General information
- Location: Spennymoor, County Durham England
- Coordinates: 54°41′52″N 1°36′12″W﻿ / ﻿54.6977°N 1.6032°W
- Grid reference: NZ257337
- Platforms: 1

Other information
- Status: Disused

History
- Original company: Clarence Railway
- Pre-grouping: North Eastern Railway
- Post-grouping: LNER British Rail (North Eastern)

Key dates
- November 1845: Opened
- 13 March 1952: Closed to passengers
- 2 May 1966: Closed completely

Location

= Spennymoor railway station =

Disused railway station in Spennymoor, County Durham

Spennymoor railway station served the town of Spennymoor, County Durham, England from 1845 to 1952 on the Byers Green Branch of the Clarence Railway.

== History ==
The station opened in November 1845 by the Clarence Railway. It was situated on the east side of Carr Street, formerly on the A6074. The station was initially served by market day passenger services from Tod Hills (or Todhills) to the west, but services were cut back to Byers Green from 1848. The service was again extended to Tod Hills in 1865, before the passenger service on the branch was withdrawn in 1867.

The service was restored in 1878, when a new Byers Green station opened at the site of the original Tod Hills station. In 1885 the North Eastern Railway opened a new line from Burnhouse Junction, to the east of Byers Green station, to Bishop Auckland.
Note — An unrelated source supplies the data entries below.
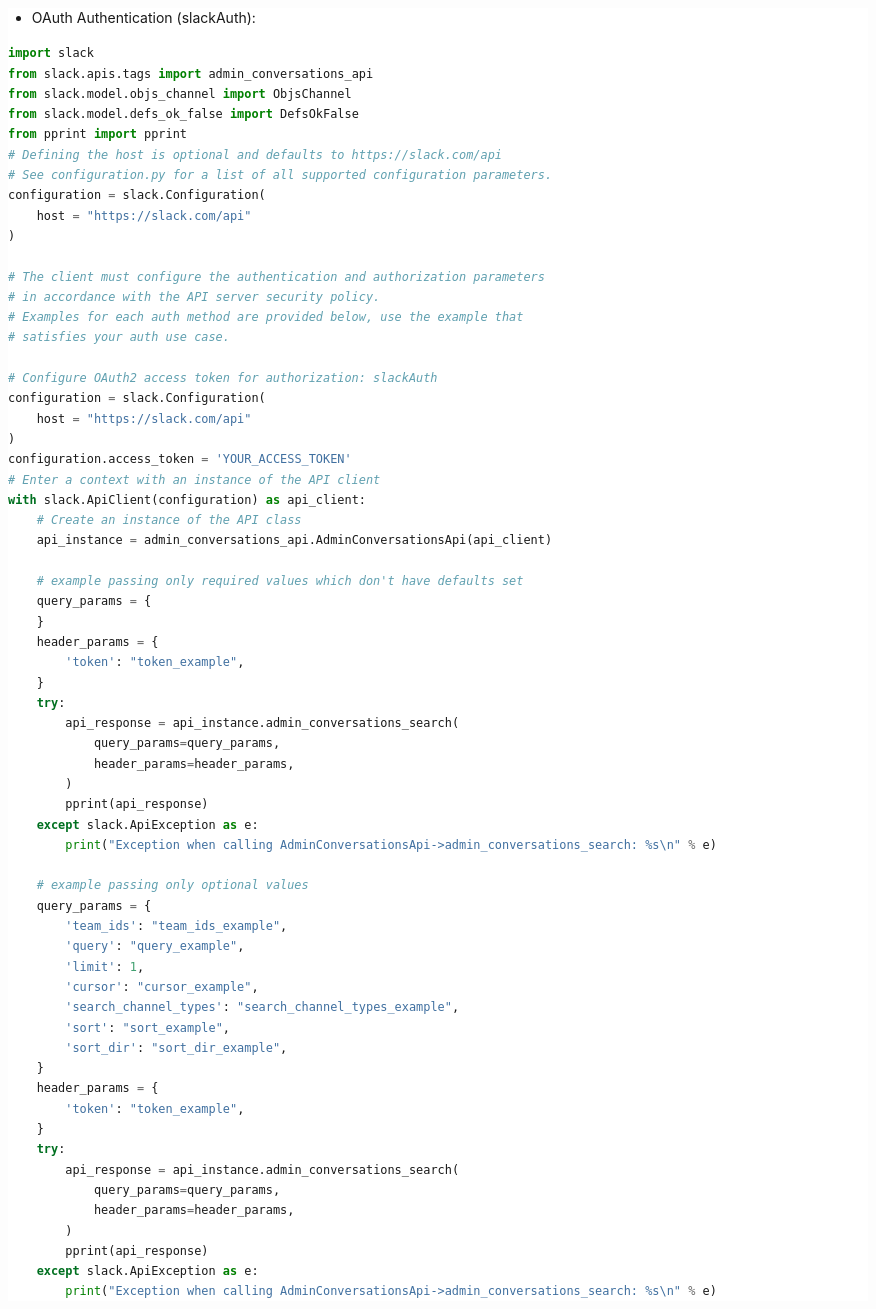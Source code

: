 * OAuth Authentication (slackAuth):
```python
import slack
from slack.apis.tags import admin_conversations_api
from slack.model.objs_channel import ObjsChannel
from slack.model.defs_ok_false import DefsOkFalse
from pprint import pprint
# Defining the host is optional and defaults to https://slack.com/api
# See configuration.py for a list of all supported configuration parameters.
configuration = slack.Configuration(
    host = "https://slack.com/api"
)

# The client must configure the authentication and authorization parameters
# in accordance with the API server security policy.
# Examples for each auth method are provided below, use the example that
# satisfies your auth use case.

# Configure OAuth2 access token for authorization: slackAuth
configuration = slack.Configuration(
    host = "https://slack.com/api"
)
configuration.access_token = 'YOUR_ACCESS_TOKEN'
# Enter a context with an instance of the API client
with slack.ApiClient(configuration) as api_client:
    # Create an instance of the API class
    api_instance = admin_conversations_api.AdminConversationsApi(api_client)

    # example passing only required values which don't have defaults set
    query_params = {
    }
    header_params = {
        'token': "token_example",
    }
    try:
        api_response = api_instance.admin_conversations_search(
            query_params=query_params,
            header_params=header_params,
        )
        pprint(api_response)
    except slack.ApiException as e:
        print("Exception when calling AdminConversationsApi->admin_conversations_search: %s\n" % e)

    # example passing only optional values
    query_params = {
        'team_ids': "team_ids_example",
        'query': "query_example",
        'limit': 1,
        'cursor': "cursor_example",
        'search_channel_types': "search_channel_types_example",
        'sort': "sort_example",
        'sort_dir': "sort_dir_example",
    }
    header_params = {
        'token': "token_example",
    }
    try:
        api_response = api_instance.admin_conversations_search(
            query_params=query_params,
            header_params=header_params,
        )
        pprint(api_response)
    except slack.ApiException as e:
        print("Exception when calling AdminConversationsApi->admin_conversations_search: %s\n" % e)
```
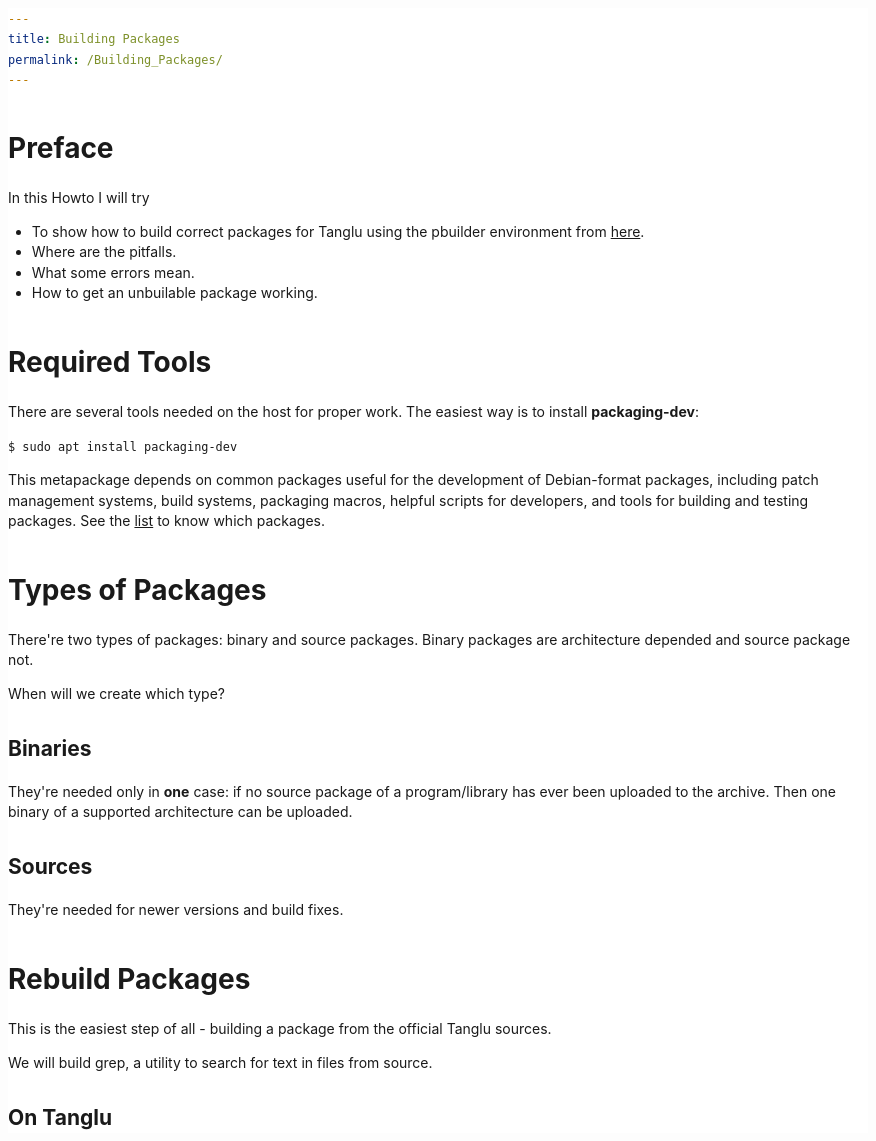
 ```yaml
---
title: Building Packages
permalink: /Building_Packages/
---
```


Preface
=======

In this Howto I will try

-   To show how to build correct packages for Tanglu using the pbuilder environment from [here](/Setup_pBuilder_Develop_Environment "wikilink").
-   Where are the pitfalls.
-   What some errors mean.
-   How to get an unbuilable package working.

Required Tools
==============

There are several tools needed on the host for proper work. The easiest way is to install **packaging-dev**:

    $ sudo apt install packaging-dev

This metapackage depends on common packages useful for the development of Debian-format packages, including patch management systems, build systems, packaging macros, helpful scripts for developers, and tools for building and testing packages. See the [list](http://packages.tanglu.org/aequorea/packaging-dev) to know which packages.

Types of Packages
=================

There're two types of packages: binary and source packages. Binary packages are architecture depended and source package not.

When will we create which type?

Binaries
--------

They're needed only in **one** case: if no source package of a program/library has ever been uploaded to the archive. Then one binary of a supported architecture can be uploaded.

Sources
-------

They're needed for newer versions and build fixes.

Rebuild Packages
================

This is the easiest step of all - building a package from the official Tanglu sources.

We will build grep, a utility to search for text in files from source.

On Tanglu
---------

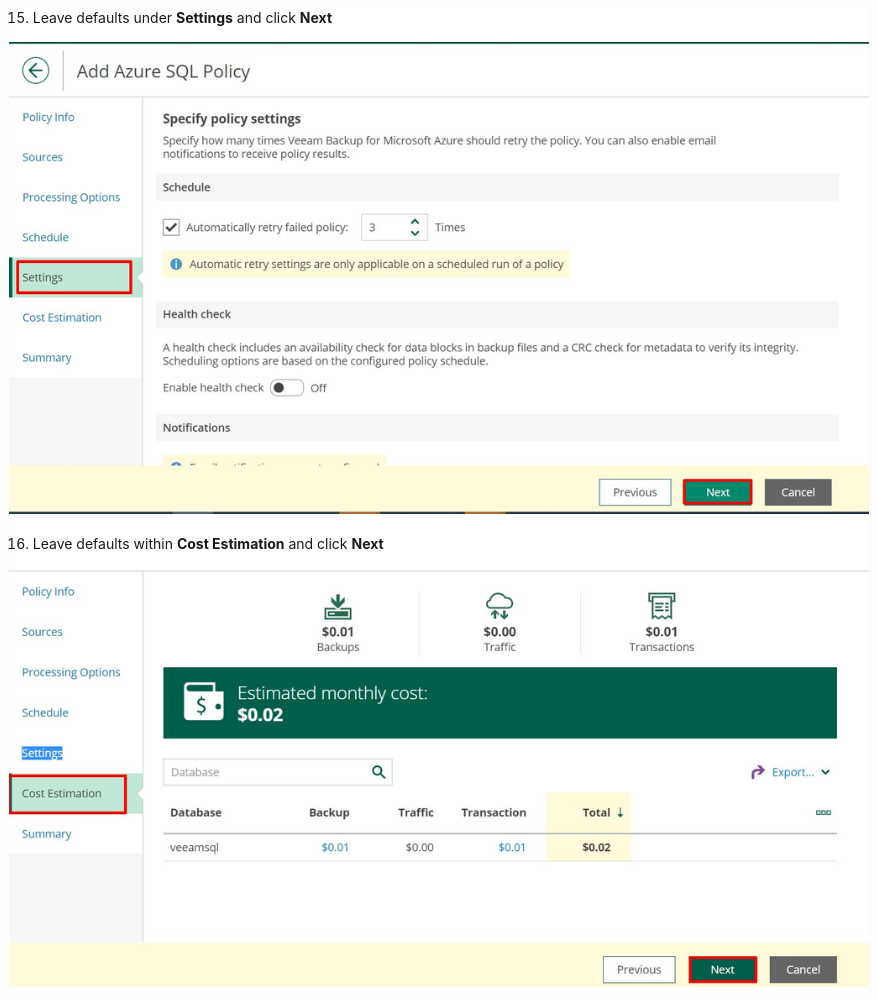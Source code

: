 15. Leave defaults under **Settings** and click **Next**

![veeam76](./images/veeam76.jpg)

16. Leave defaults within **Cost Estimation** and click **Next**

![veeam77](./images/veeam77.jpg)
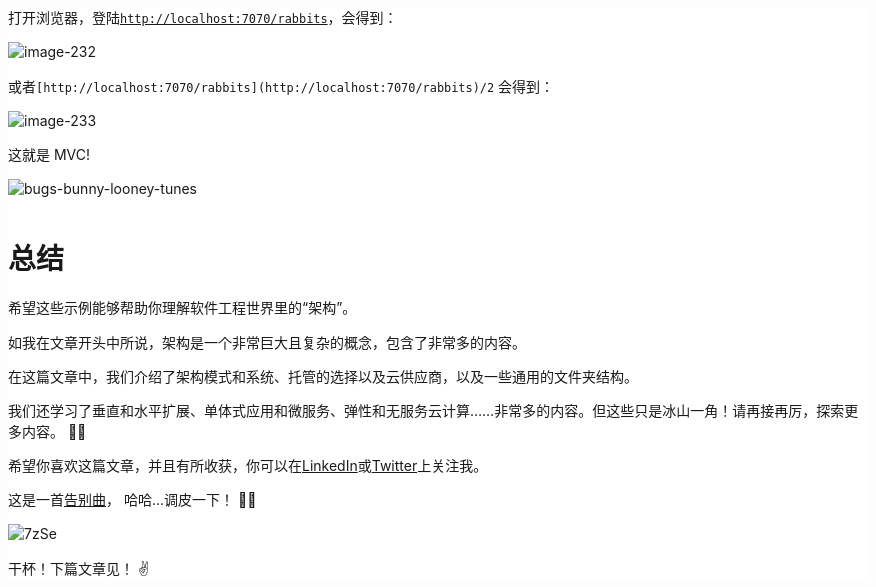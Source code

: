打开浏览器，登陆[`http://localhost:7070/rabbits`](http://localhost:7070/rabbits)，会得到：

![image-232](https://www.freecodecamp.org/news/content/images/2022/07/image-232.png)

或者`[http://localhost:7070/rabbits](http://localhost:7070/rabbits)/2` 会得到：

![image-233](https://www.freecodecamp.org/news/content/images/2022/07/image-233.png)

这就是 MVC!

![bugs-bunny-looney-tunes](https://www.freecodecamp.org/news/content/images/2022/07/bugs-bunny-looney-tunes.gif)

<h1 id="conclusion">总结</h1>

希望这些示例能够帮助你理解软件工程世界里的“架构”。

如我在文章开头中所说，架构是一个非常巨大且复杂的概念，包含了非常多的内容。

在这篇文章中，我们介绍了架构模式和系统、托管的选择以及云供应商，以及一些通用的文件夹结构。

我们还学习了垂直和水平扩展、单体式应用和微服务、弹性和无服务云计算……非常多的内容。但这些只是冰山一角！请再接再厉，探索更多内容。 💪💪

希望你喜欢这篇文章，并且有所收获，你可以在[LinkedIn](https://www.linkedin.com/in/germancocca/)或[Twitter](https://twitter.com/CoccaGerman)上关注我。 
  
这是一首[告别曲](https://www.youtube.com/watch?v=PDilu87kQCk)， 哈哈...调皮一下！ 🤷‍♂️

![7zSe](https://www.freecodecamp.org/news/content/images/2022/07/7zSe.gif)

干杯！下篇文章见！ ✌️
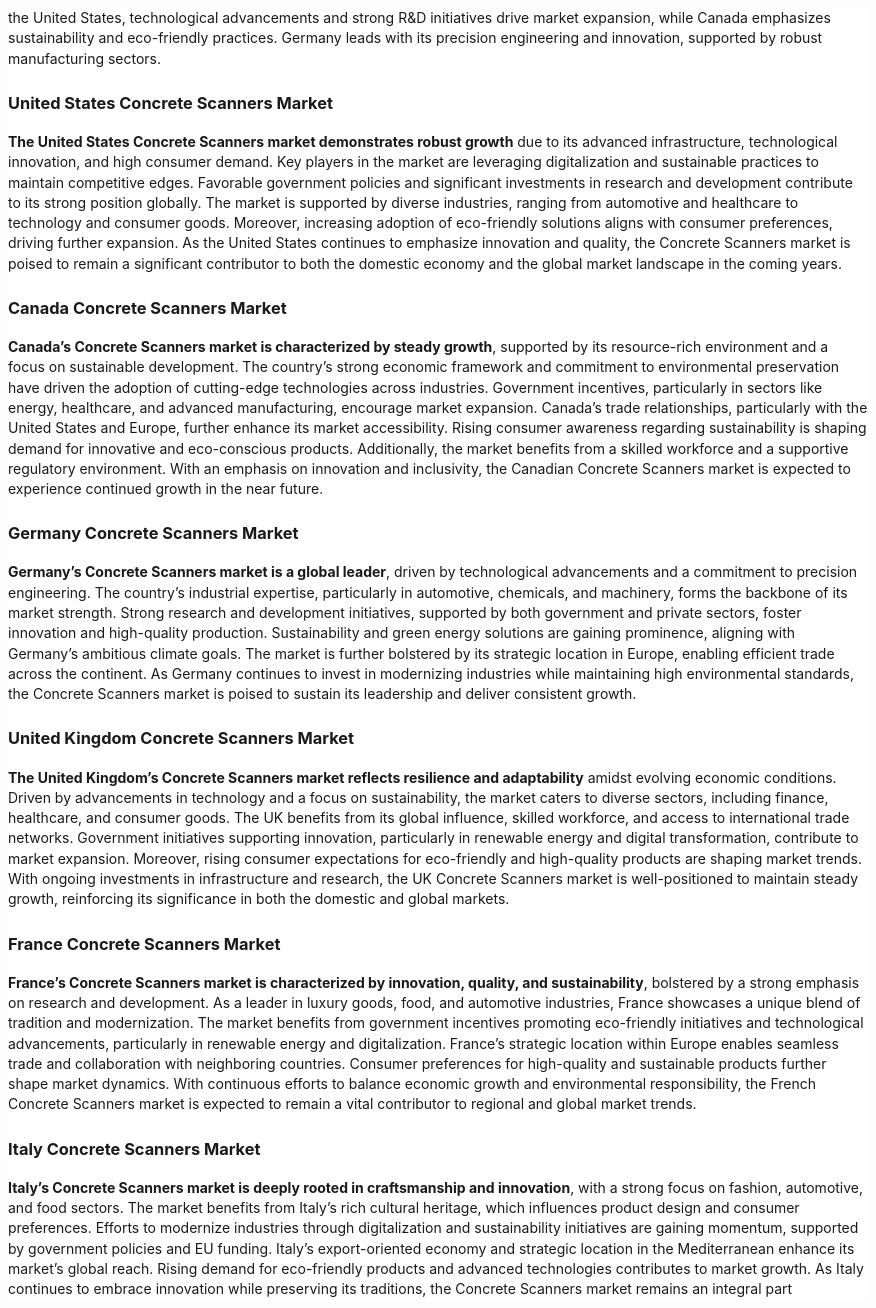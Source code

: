 the United States, technological advancements and strong R&amp;D initiatives drive market expansion, while Canada emphasizes sustainability and eco-friendly practices. Germany leads with its precision engineering and innovation, supported by robust manufacturing sectors.</span></em></p></blockquote><h3><strong>United States Concrete Scanners Market</strong></h3><p><strong>The United States Concrete Scanners market demonstrates robust growth</strong> due to its advanced infrastructure, technological innovation, and high consumer demand. Key players in the market are leveraging digitalization and sustainable practices to maintain competitive edges. Favorable government policies and significant investments in research and development contribute to its strong position globally. The market is supported by diverse industries, ranging from automotive and healthcare to technology and consumer goods. Moreover, increasing adoption of eco-friendly solutions aligns with consumer preferences, driving further expansion. As the United States continues to emphasize innovation and quality, the Concrete Scanners market is poised to remain a significant contributor to both the domestic economy and the global market landscape in the coming years.</p><h3><strong>Canada Concrete Scanners Market</strong></h3><p><strong>Canada&rsquo;s Concrete Scanners market is characterized by steady growth</strong>, supported by its resource-rich environment and a focus on sustainable development. The country&rsquo;s strong economic framework and commitment to environmental preservation have driven the adoption of cutting-edge technologies across industries. Government incentives, particularly in sectors like energy, healthcare, and advanced manufacturing, encourage market expansion. Canada&rsquo;s trade relationships, particularly with the United States and Europe, further enhance its market accessibility. Rising consumer awareness regarding sustainability is shaping demand for innovative and eco-conscious products. Additionally, the market benefits from a skilled workforce and a supportive regulatory environment. With an emphasis on innovation and inclusivity, the Canadian Concrete Scanners market is expected to experience continued growth in the near future.</p><h3><strong>Germany Concrete Scanners Market</strong></h3><p><strong>Germany&rsquo;s Concrete Scanners market is a global leader</strong>, driven by technological advancements and a commitment to precision engineering. The country&rsquo;s industrial expertise, particularly in automotive, chemicals, and machinery, forms the backbone of its market strength. Strong research and development initiatives, supported by both government and private sectors, foster innovation and high-quality production. Sustainability and green energy solutions are gaining prominence, aligning with Germany&rsquo;s ambitious climate goals. The market is further bolstered by its strategic location in Europe, enabling efficient trade across the continent. As Germany continues to invest in modernizing industries while maintaining high environmental standards, the Concrete Scanners market is poised to sustain its leadership and deliver consistent growth.</p><h3><strong>United Kingdom Concrete Scanners Market</strong></h3><p><strong>The United Kingdom&rsquo;s Concrete Scanners market reflects resilience and adaptability</strong> amidst evolving economic conditions. Driven by advancements in technology and a focus on sustainability, the market caters to diverse sectors, including finance, healthcare, and consumer goods. The UK benefits from its global influence, skilled workforce, and access to international trade networks. Government initiatives supporting innovation, particularly in renewable energy and digital transformation, contribute to market expansion. Moreover, rising consumer expectations for eco-friendly and high-quality products are shaping market trends. With ongoing investments in infrastructure and research, the UK Concrete Scanners market is well-positioned to maintain steady growth, reinforcing its significance in both the domestic and global markets.</p><h3><strong>France Concrete Scanners Market</strong></h3><p><strong>France&rsquo;s Concrete Scanners market is characterized by innovation, quality, and sustainability</strong>, bolstered by a strong emphasis on research and development. As a leader in luxury goods, food, and automotive industries, France showcases a unique blend of tradition and modernization. The market benefits from government incentives promoting eco-friendly initiatives and technological advancements, particularly in renewable energy and digitalization. France&rsquo;s strategic location within Europe enables seamless trade and collaboration with neighboring countries. Consumer preferences for high-quality and sustainable products further shape market dynamics. With continuous efforts to balance economic growth and environmental responsibility, the French Concrete Scanners market is expected to remain a vital contributor to regional and global market trends.</p><h3><strong>Italy Concrete Scanners Market</strong></h3><p><strong>Italy&rsquo;s Concrete Scanners market is deeply rooted in craftsmanship and innovation</strong>, with a strong focus on fashion, automotive, and food sectors. The market benefits from Italy&rsquo;s rich cultural heritage, which influences product design and consumer preferences. Efforts to modernize industries through digitalization and sustainability initiatives are gaining momentum, supported by government policies and EU funding. Italy&rsquo;s export-oriented economy and strategic location in the Mediterranean enhance its market&rsquo;s global reach. Rising demand for eco-friendly products and advanced technologies contributes to market growth. As Italy continues to embrace innovation while preserving its traditions, the Concrete Scanners market remains an integral part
However, due to the rural nature of the line's western section, traffic between Spennymoor and Bishop Auckland was fairly light and as a consequence passenger services on this section were withdrawn on 4 December 1939. The station continued to be served by shuttle services from Ferryhill as well as football special trains until the line was closed to passenger traffic on 31 March 1952. The station closed completely on 2 May 1966.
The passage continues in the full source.